Bernhard Elsner, alias MathOMan, posted this exercise in plane Geometry, Theorem about a circle, three chords and a midpoint on January $29$th, $2010.$
"Let $\mathcal{C}$ be a circle, $A,B$ two distinct points on $\mathcal{C}$ and $M$ be the midpoint of the chord $[AB]$. Take two other chords,$[PQ]$ and $[SR]$, that pass through $M$. Let $C$ (resp. $D$) be the intersection of $[AB]$ with $[PS]$ (resp. $[RQ]$). Prove that $M$ is the midpoint of the chord $[CD]$."

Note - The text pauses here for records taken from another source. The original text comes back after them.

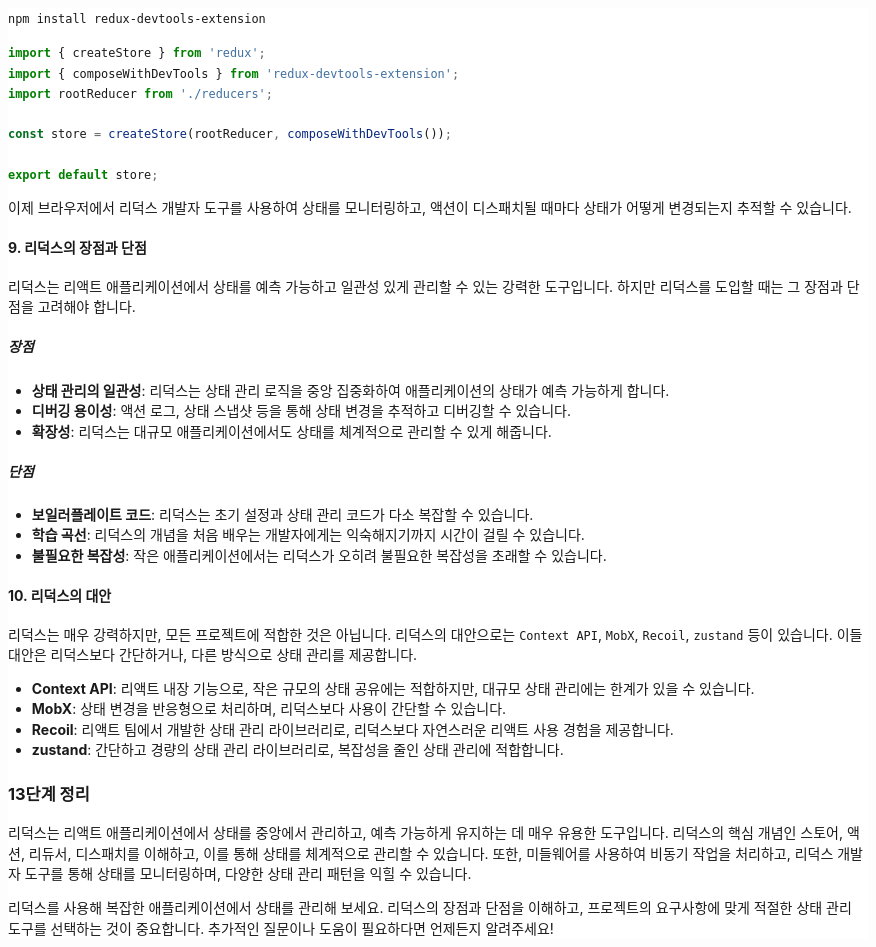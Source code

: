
```bash
npm install redux-devtools-extension
```

```jsx
import { createStore } from 'redux';
import { composeWithDevTools } from 'redux-devtools-extension';
import rootReducer from './reducers';

const store = createStore(rootReducer, composeWithDevTools());

export default store;
```

이제 브라우저에서 리덕스 개발자 도구를 사용하여 상태를 모니터링하고, 액션이 디스패치될 때마다 상태가 어떻게 변경되는지 추적할 수 있습니다.

#### 9. 리덕스의 장점과 단점

리덕스는 리액트 애플리케이션에서 상태를 예측 가능하고 일관성 있게 관리할 수 있는 강력한 도구입니다. 하지만 리덕스를 도입할 때는 그 장점과 단점을 고려해야 합니다.

##### 장점

- **상태 관리의 일관성**: 리덕스는 상태 관리 로직을 중앙 집중화하여 애플리케이션의 상태가 예측 가능하게 합니다.
- **디버깅 용이성**: 액션 로그, 상태 스냅샷 등을 통해 상태 변경을 추적하고 디버깅할 수 있습니다.
- **확장성**: 리덕스는 대규모 애플리케이션에서도 상태를 체계적으로 관리할 수 있게 해줍니다.

##### 단점

- **보일러플레이트 코드**: 리덕스는 초기 설정과 상태 관리 코드가 다소 복잡할 수 있습니다.
- **학습 곡선**: 리덕스의 개념을 처음 배우는 개발자에게는 익숙해지기까지 시간이 걸릴 수 있습니다.
- **불필요한 복잡성**: 작은 애플리케이션에서는 리덕스가 오히려 불필요한 복잡성을 초래할 수 있습니다.

#### 10. 리덕스의 대안

리덕스는 매우 강력하지만, 모든 프로젝트에 적합한 것은 아닙니다. 리덕스의 대안으로는 `Context API`, `MobX`, `Recoil`, `zustand` 등이 있습니다. 이들 대안은 리덕스보다 간단하거나, 다른 방식으로 상태 관리를 제공합니다.

- **Context API**: 리액트 내장 기능으로, 작은 규모의 상태 공유에는 적합하지만, 대규모 상태 관리에는 한계가 있을 수 있습니다.
- **MobX**: 상태 변경을 반응형으로 처리하며, 리덕스보다 사용이 간단할 수 있습니다.
- **Recoil**: 리액트 팀에서 개발한 상태 관리 라이브러리로, 리덕스보다 자연스러운 리액트 사용 경험을 제공합니다.
- **zustand**: 간단하고 경량의 상태 관리 라이브러리로, 복잡성을 줄인 상태 관리에 적합합니다.

### 13단계 정리

리덕스는 리액트 애플리케이션에서 상태를 중앙에서 관리하고, 예측 가능하게 유지하는 데 매우 유용한 도구입니다. 리덕스의 핵심 개념인 스토어, 액션, 리듀서, 디스패치를 이해하고, 이를 통해 상태를 체계적으로 관리할 수 있습니다. 또한, 미들웨어를 사용하여 비동기 작업을 처리하고, 리덕스 개발자 도구를 통해 상태를 모니터링하며, 다양한 상태 관리 패턴을 익힐 수 있습니다.

리덕스를 사용해 복잡한 애플리케이션에서 상태를 관리해 보세요. 리덕스의 장점과 단점을 이해하고, 프로젝트의 요구사항에 맞게 적절한 상태 관리 도구를 선택하는 것이 중요합니다. 추가적인 질문이나 도움이 필요하다면 언제든지 알려주세요!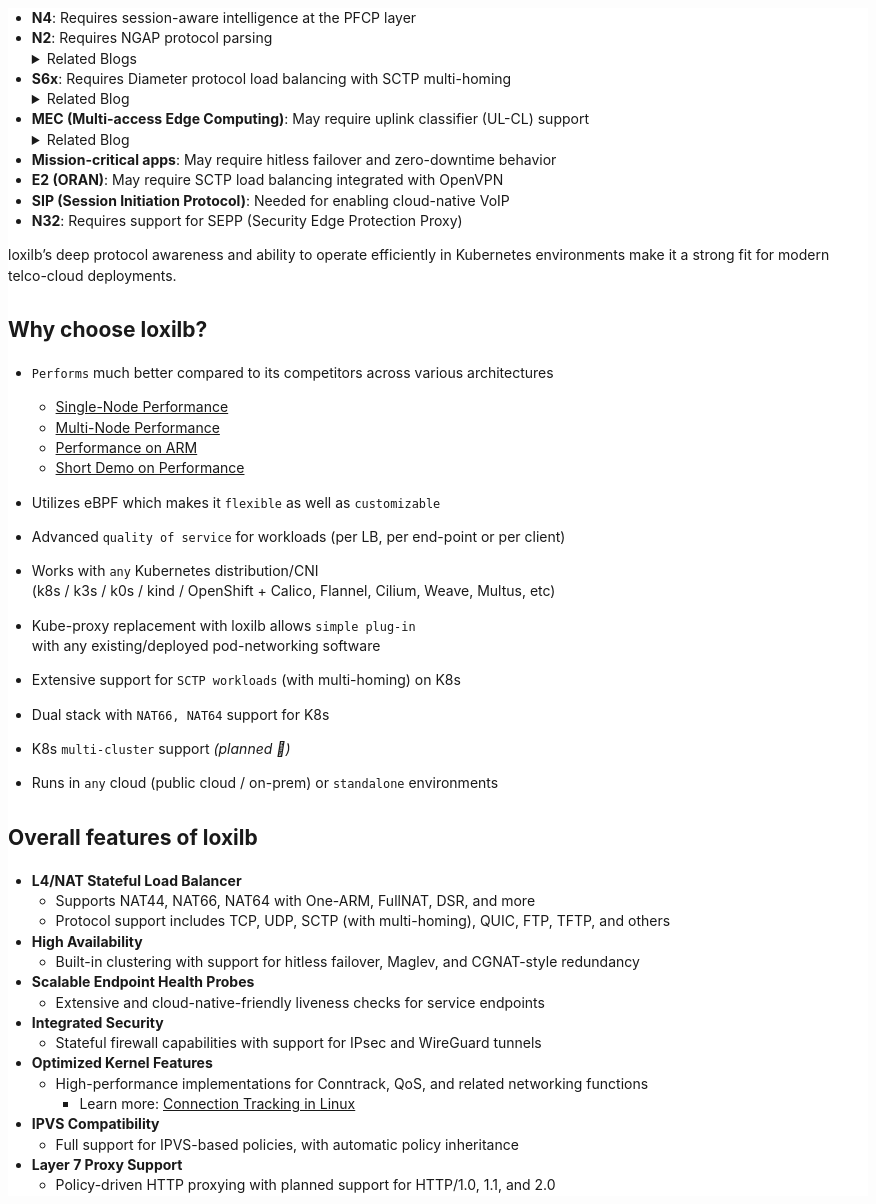 - **N4**: Requires session-aware intelligence at the PFCP layer
- **N2**: Requires NGAP protocol parsing  
  <details><summary>Related Blogs</summary></details>
- **S6x**: Requires Diameter protocol load balancing with SCTP multi-homing  
  <details><summary>Related Blog</summary></details>
- **MEC (Multi-access Edge Computing)**: May require uplink classifier (UL-CL) support  
  <details><summary>Related Blog</summary></details>
- **Mission-critical apps**: May require hitless failover and zero-downtime behavior
- **E2 (ORAN)**: May require SCTP load balancing integrated with OpenVPN
- **SIP (Session Initiation Protocol)**: Needed for enabling cloud-native VoIP
- **N32**: Requires support for SEPP (Security Edge Protection Proxy)
  
loxilb’s deep protocol awareness and ability to operate efficiently in Kubernetes environments make it a strong fit for modern telco-cloud deployments.

## Why choose loxilb?

- `Performs` much better compared to its competitors across various architectures  

    - [Single-Node Performance](https://loxilb-io.github.io/loxilbdocs/perf-single/)  
    - [Multi-Node Performance](https://loxilb-io.github.io/loxilbdocs/perf-multi/)  
    - [Performance on ARM](https://www.loxilb.io/post/running-loxilb-on-aws-graviton2-based-ec2-instance)  
    - [Short Demo on Performance](https://www.youtube.com/watch?v=MJXcM0x6IeQ)

- Utilizes eBPF which makes it `flexible` as well as `customizable`

- Advanced `quality of service` for workloads (per LB, per end-point or per client)

- Works with `any` Kubernetes distribution/CNI  
  (k8s / k3s / k0s / kind / OpenShift + Calico, Flannel, Cilium, Weave, Multus, etc)

- Kube-proxy replacement with loxilb allows `simple plug-in`  
  with any existing/deployed pod-networking software

- Extensive support for `SCTP workloads` (with multi-homing) on K8s

- Dual stack with `NAT66, NAT64` support for K8s

- K8s `multi-cluster` support *(planned 🚧)*

- Runs in `any` cloud (public cloud / on-prem) or `standalone` environments



## Overall features of loxilb
- **L4/NAT Stateful Load Balancer**    
  - Supports NAT44, NAT66, NAT64 with One-ARM, FullNAT, DSR, and more
  - Protocol support includes TCP, UDP, SCTP (with multi-homing), QUIC, FTP, TFTP, and others
- **High Availability**   
  - Built-in clustering with support for hitless failover, Maglev, and CGNAT-style redundancy
- **Scalable Endpoint Health Probes**   
  - Extensive and cloud-native-friendly liveness checks for service endpoints
- **Integrated Security**   
  - Stateful firewall capabilities with support for IPsec and WireGuard tunnels
- **Optimized Kernel Features**   
  - High-performance implementations for Conntrack, QoS, and related networking functions     
    - Learn more: [Connection Tracking in Linux](https://thermalcircle.de/doku.php?id=blog:linux:connection_tracking_1_modules_and_hooks)
- **IPVS Compatibility**   
  - Full support for IPVS-based policies, with automatic policy inheritance
- **Layer 7 Proxy Support**   
  - Policy-driven HTTP proxying with planned support for HTTP/1.0, 1.1, and 2.0
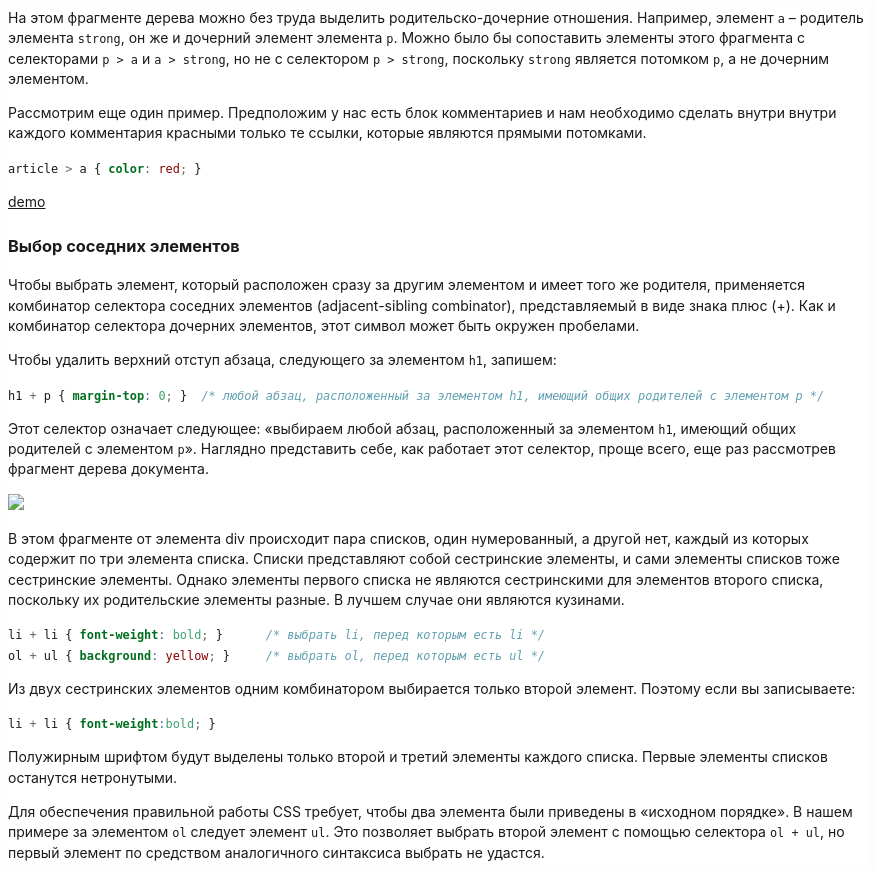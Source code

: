 
На этом фрагменте дерева можно без труда выделить родительско-дочерние отношения. Например, элемент `a` – родитель элемента `strong`, он же и дочерний элемент элемента `p`. Можно было бы сопоставить элементы этого фрагмента с селекторами `p > a` и `a > strong`, но не с селектором `p > strong`, поскольку  `strong` является потомком `p`, а не дочерним элементом.

Рассмотрим еще один пример. Предположим у нас есть блок комментариев и нам необходимо сделать внутри внутри каждого комментария красными только те ссылки, которые являются прямыми потомками. 

```css
article > a { color: red; }
```

[demo](http://codepen.io/anon/pen/avpVRO?editors=110)

### Выбор соседних элементов
Чтобы выбрать элемент, который расположен сразу за  другим элементом и имеет того же родителя, применяется комбинатор селектора соседних элементов  (adjacent-sibling combinator), представляемый в виде знака плюс (+). Как и комбинатор селектора дочерних элементов, этот символ может быть окружен пробелами. 

Чтобы удалить верхний отступ абзаца, следующего за элементом `h1`, запишем:

```css
h1 + p { margin-top: 0; }  /* любой абзац, расположенный за элементом h1, имеющий общих родителей с элементом p */
```

Этот селектор означает следующее: «выбираем любой абзац, расположенный за элементом `h1`, имеющий общих родителей с элементом `p`». Наглядно представить себе, как работает этот селектор, проще всего, еще раз рассмотрев фрагмент дерева документа.


![](https://avatars.yandex.net/get-bunker/ee85f2566d4243938dec3e71616ed69031c13458/normal/ee85f2.png)

В этом фрагменте от элемента div происходит пара списков, один нумерованный, а другой нет, каждый из которых содержит по три элемента списка. Списки представляют собой сестринские элементы, и сами элементы списков тоже сестринские элементы. Однако элементы первого списка не являются сестринскими для элементов второго списка, поскольку их родительские элементы разные. В лучшем случае они являются кузинами.

```css
li + li { font-weight: bold; }      /* выбрать li, перед которым есть li */
ol + ul { background: yellow; }     /* выбрать ol, перед которым есть ul */
```

Из двух сестринских элементов одним комбинатором выбирается только второй элемент. Поэтому если вы записываете:  

```css
li + li { font-weight:bold; }
```

Полужирным шрифтом будут выделены только второй и третий элементы каждого списка. Первые элементы списков останутся нетронутыми.

Для обеспечения правильной работы CSS требует, чтобы два элемента были приведены в «исходном порядке». В нашем примере за элементом `ol` следует элемент `ul`. Это позволяет  выбрать второй элемент с помощью селектора `ol + ul`, но первый элемент по средством аналогичного синтаксиса выбрать не удастся.
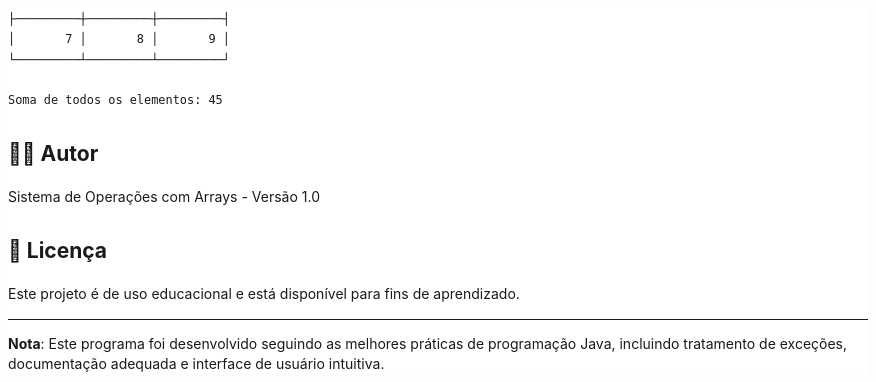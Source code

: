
 ```
├─────────┼─────────┼─────────┤
│       7 │       8 │       9 │
└─────────┴─────────┴─────────┘

Soma de todos os elementos: 45
```

## 👨‍💻 Autor

Sistema de Operações com Arrays - Versão 1.0

## 📄 Licença

Este projeto é de uso educacional e está disponível para fins de aprendizado.

---

**Nota**: Este programa foi desenvolvido seguindo as melhores práticas de programação Java, incluindo tratamento de exceções, documentação adequada e interface de usuário intuitiva.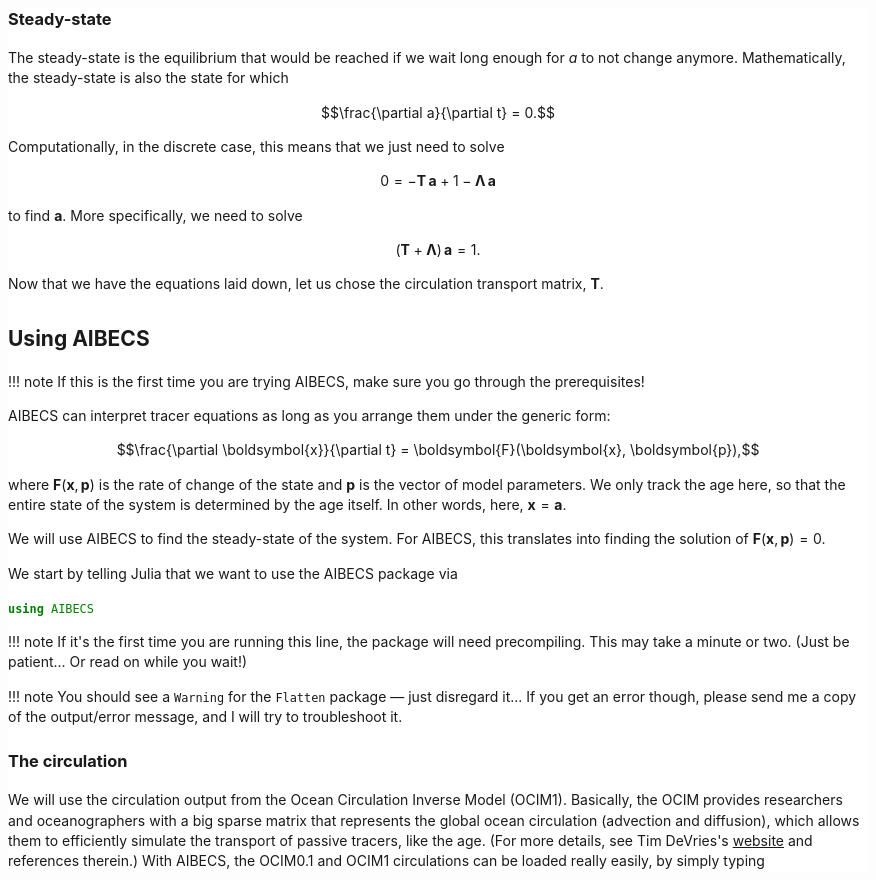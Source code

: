 ### Steady-state

The steady-state is the equilibrium that would be reached if we wait long enough for $a$ to not change anymore.
Mathematically, the steady-state is also the state for which

$$\frac{\partial a}{\partial t} = 0.$$

Computationally, in the discrete case, this means that we just need to solve

$$0 = -\mathbf{T} \, \boldsymbol{a} + 1 - \boldsymbol{\Lambda} \, \boldsymbol{a}$$

to find $\boldsymbol{a}$.
More specifically, we need to solve

$$(\mathbf{T} + \boldsymbol{\Lambda}) \, \boldsymbol{a} = 1.$$

Now that we have the equations laid down, let us chose the circulation transport matrix, $\mathbf{T}$.

## Using AIBECS

!!! note
    If this is the first time you are trying AIBECS, make sure you go through the prerequisites!

AIBECS can interpret tracer equations as long as you arrange them under the generic form:

$$\frac{\partial \boldsymbol{x}}{\partial t} = \boldsymbol{F}(\boldsymbol{x}, \boldsymbol{p}),$$

where $\boldsymbol{F}(\boldsymbol{x}, \boldsymbol{p})$ is the rate of change of the state and $\boldsymbol{p}$ is the vector of model parameters.
We only track the age here, so that the entire state of the system is determined by the age itself.
In other words, here, $\boldsymbol{x} = \boldsymbol{a}$.

We will use AIBECS to find the steady-state of the system.
For AIBECS, this translates into finding the solution of $\boldsymbol{F}(\boldsymbol{x}, \boldsymbol{p}) = 0$.

We start by telling Julia that we want to use the AIBECS package via

```julia
using AIBECS
```

!!! note
    If it's the first time you are running this line, the package will need precompiling.
    This may take a minute or two.
    (Just be patient... Or read on while you wait!)


!!! note
    You should see a `Warning` for the `Flatten` package — just disregard it...
    If you get an error though, please send me a copy of the output/error message, and I will try to troubleshoot it.

### The circulation

We will use the circulation output from the Ocean Circulation Inverse Model (OCIM1).
Basically, the OCIM provides researchers and oceanographers with a big sparse matrix that represents the global ocean circulation (advection and diffusion), which allows them to efficiently simulate the transport of passive tracers, like the age.
(For more details, see Tim DeVries's [website](https://tdevries.eri.ucsb.edu/models-and-data-products/) and references therein.)
With AIBECS, the OCIM0.1 and OCIM1 circulations can be loaded really easily, by simply typing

To prove it I've written the following (failed) argument, in the German version of this post (translation of mine):
The figure is symmetric with respect to $M$: $\overline{AM}=\overline{MB}$, $\overline{PM}=\overline{MU}$, $\overline{RM}=\overline{MW}$, $\overline{QM}=\overline{MV}$, $\overline{QR}=\overline{VW}$, $\overline{SM}=\overline{MT}$. From $\dfrac{\overline{SC}}{\overline{DT}}=\dfrac{\overline{CM}}{\overline{MD}}=1$ follows that $\overline{CM}=\overline{MD}$.
Here is an extract of the author's reply (translation of mine):
"It is not clear that $\overline{QM}=\overline{MV}$. Is the point $V$ on the line $(QM)$ defined by this equality or is $V$ defined as the intersection point of the lines $(QM)$ and $(WC)$? Why are both definitions to give the same point?
Let $C^{\prime }$ be the intersection of $(SP)$ and $(VW)$, and $D^{\prime }$ the intersection of $(TU)$ and $(QR)$. (...)
One still has to show that $C^{\prime }=C$ and $D^{\prime }=D$."
I have agreed with these objections.
Until now no proof has been posted. The author considers that the "proof is not quite simple".
Q. What is the theorem this exercise refers to? Or how does one prove it?